I was trying to solve problem '1234 - Harmonic Number', I wrote the following code

long long H( int n ) {

long long res = 0;

for( int i = 1; i <= n; i++ )

res = res + n / i;

return res;

}

Yes, my error was that I was using the integer divisions only. However, you are given n, you have to find H(n) as in my code.

Input

Input starts with an integer T (≤ 1000), denoting the number of test cases.

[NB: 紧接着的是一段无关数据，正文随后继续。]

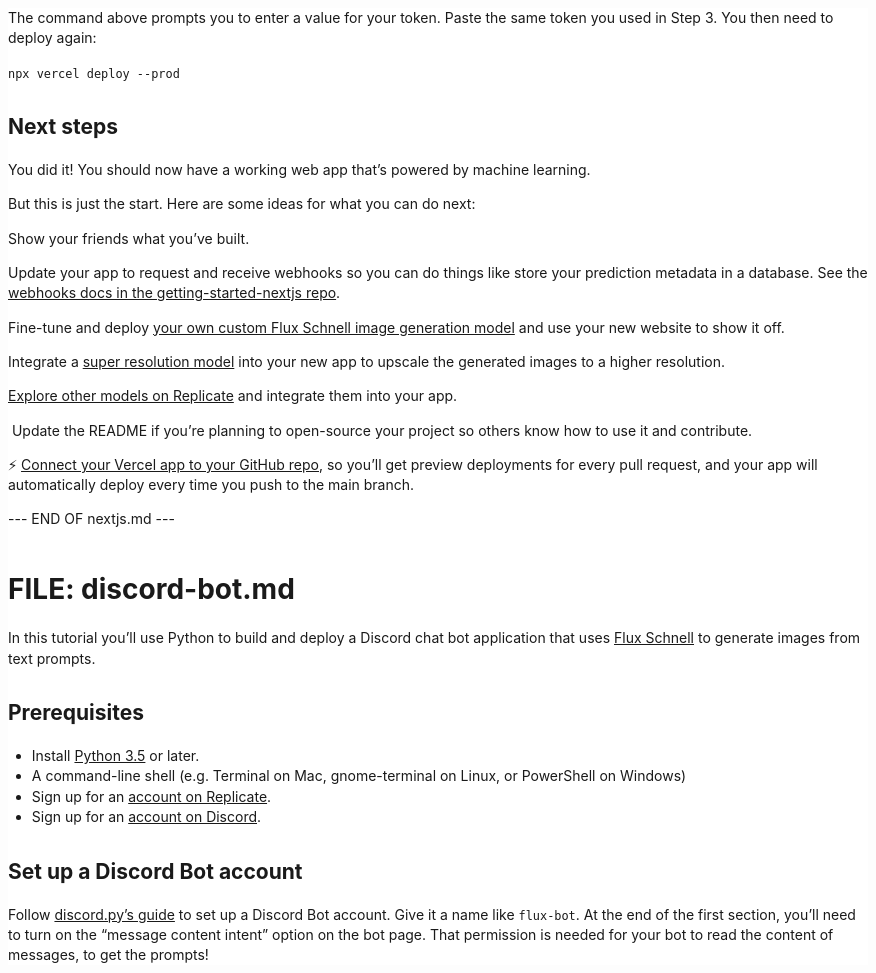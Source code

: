 The command above prompts you to enter a value for your token. Paste the same token you used in Step 3. You then need to deploy again:

```shell
npx vercel deploy --prod
```

[](#next-steps)Next steps
-------------------------

You did it! You should now have a working web app that’s powered by machine learning.

But this is just the start. Here are some ideas for what you can do next:

Show your friends what you’ve built.

Update your app to request and receive webhooks so you can do things like store your prediction metadata in a database. See the [webhooks docs in the getting-started-nextjs repo](https://github.com/replicate/getting-started-nextjs?tab=readme-ov-file#webhooks).

Fine-tune and deploy [your own custom Flux Schnell image generation model](https://replicate.com/docs/get-started/fine-tune-with-flux) and use your new website to show it off.

Integrate a [super resolution model](https://replicate.com/collections/super-resolution) into your new app to upscale the generated images to a higher resolution.

[Explore other models on Replicate](https://replicate.com/explore) and integrate them into your app.

️ Update the README if you’re planning to open-source your project so others know how to use it and contribute.

⚡️ [Connect your Vercel app to your GitHub repo](https://vercel.com/docs/concepts/git/vercel-for-github), so you’ll get preview deployments for every pull request, and your app will automatically deploy every time you push to the main branch.

--- END OF nextjs.md ---


# FILE: discord-bot.md

In this tutorial you’ll use Python to build and deploy a Discord chat bot application that uses [Flux Schnell](https://replicate.com/black-forest-labs/flux-schnell) to generate images from text prompts.

[](#prerequisites)Prerequisites
-------------------------------

*   Install [Python 3.5](https://www.python.org/downloads/) or later.
*   A command-line shell (e.g. Terminal on Mac, gnome-terminal on Linux, or PowerShell on Windows)
*   Sign up for an [account on Replicate](https://replicate.com/signin?next=/docs/tutorials/dicord-bot).
*   Sign up for an [account on Discord](https://discord.com/register).

[](#set-up-a-discord-bot-account)Set up a Discord Bot account
-------------------------------------------------------------

Follow [discord.py’s guide](https://discordpy.readthedocs.io/en/stable/discord.html) to set up a Discord Bot account. Give it a name like `flux-bot`. At the end of the first section, you’ll need to turn on the “message content intent” option on the bot page. That permission is needed for your bot to read the content of messages, to get the prompts!
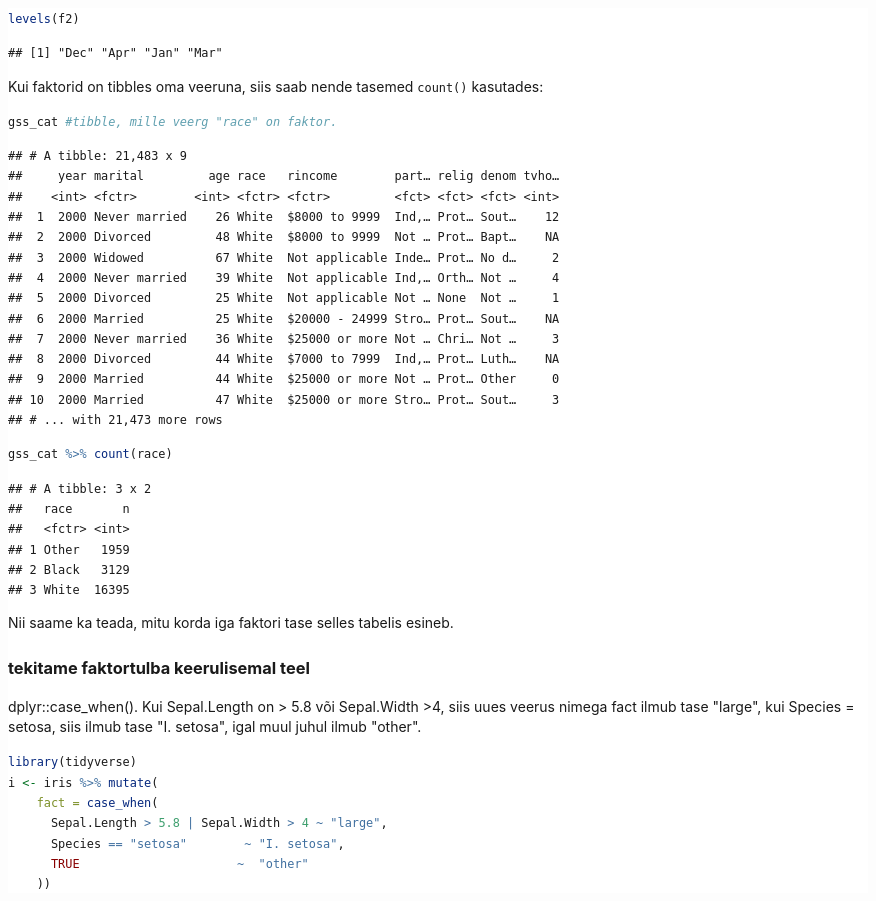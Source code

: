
```r
levels(f2)
```

```
## [1] "Dec" "Apr" "Jan" "Mar"
```

Kui faktorid on tibbles oma veeruna, siis saab nende tasemed `count()` kasutades:

```r
gss_cat #tibble, mille veerg "race" on faktor.
```

```
## # A tibble: 21,483 x 9
##     year marital         age race   rincome        part… relig denom tvho…
##    <int> <fctr>        <int> <fctr> <fctr>         <fct> <fct> <fct> <int>
##  1  2000 Never married    26 White  $8000 to 9999  Ind,… Prot… Sout…    12
##  2  2000 Divorced         48 White  $8000 to 9999  Not … Prot… Bapt…    NA
##  3  2000 Widowed          67 White  Not applicable Inde… Prot… No d…     2
##  4  2000 Never married    39 White  Not applicable Ind,… Orth… Not …     4
##  5  2000 Divorced         25 White  Not applicable Not … None  Not …     1
##  6  2000 Married          25 White  $20000 - 24999 Stro… Prot… Sout…    NA
##  7  2000 Never married    36 White  $25000 or more Not … Chri… Not …     3
##  8  2000 Divorced         44 White  $7000 to 7999  Ind,… Prot… Luth…    NA
##  9  2000 Married          44 White  $25000 or more Not … Prot… Other     0
## 10  2000 Married          47 White  $25000 or more Stro… Prot… Sout…     3
## # ... with 21,473 more rows
```

```r
gss_cat %>% count(race)
```

```
## # A tibble: 3 x 2
##   race       n
##   <fctr> <int>
## 1 Other   1959
## 2 Black   3129
## 3 White  16395
```
Nii saame ka teada, mitu korda iga faktori tase selles tabelis esineb.

### tekitame faktortulba keerulisemal teel

dplyr::case_when(). Kui Sepal.Length on > 5.8 või Sepal.Width >4, siis uues veerus nimega fact ilmub tase "large", kui Species = setosa, siis ilmub tase "I. setosa", igal muul juhul ilmub "other".

```r
library(tidyverse)
i <- iris %>% mutate(
    fact = case_when(
      Sepal.Length > 5.8 | Sepal.Width > 4 ~ "large",
      Species == "setosa"        ~ "I. setosa",
      TRUE                      ~  "other"
    ))
```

Each case starts with a line containing an integer n (1 ≤ n < 231).

Output

For each case, print the case number and H(n) calculated by the code.

Sample Input

11

1

2

3

4

5

6

7

8

9

10

2147483647

Sample Output

Case 1: 1

Case 2: 3

Case 3: 5

Case 4: 8

Case 5: 10

Case 6: 14

Case 7: 16

Case 8: 20

Case 9: 23

Case 10: 27

Case 11: 46475828386

题目大意：用递归的方法去求H（n）太费事了，请找到规律，减少求H（n）的时间

解体思路：以100为例，通过列举几项发现，求H（n），即求有多少个1，多少个2，多少个3，一直到n/2，最后加上n。

设有x个i，则x*i=(n/i-n/(i+1))*i

这将一个大的数折成一半了（循环长度为n/2），然而还是会超时。因此继续优化，

我们可以将循环长度减到sqrt（n);从1-100，100-1同时计算，但会出现重复计算的地方，只要剪去就可以了。

代码如下：

#include<stdio.h>
#include<cmath>
int main()
{
long long r,t,i,s,sum,j;
scanf("%lld",&t);
j=1;
while(t--)
{
scanf("%lld",&r);
s=sqrt(r);
sum=0;
for(i=1;i<s+1;i++)
{
sum+=(r/i-r/(i+1))*i+r/i;
if(r/i==i)//出现重叠的地方
sum-=i;
}
printf("Case %lld: %lld\n",j++,sum);
}
return 0;
}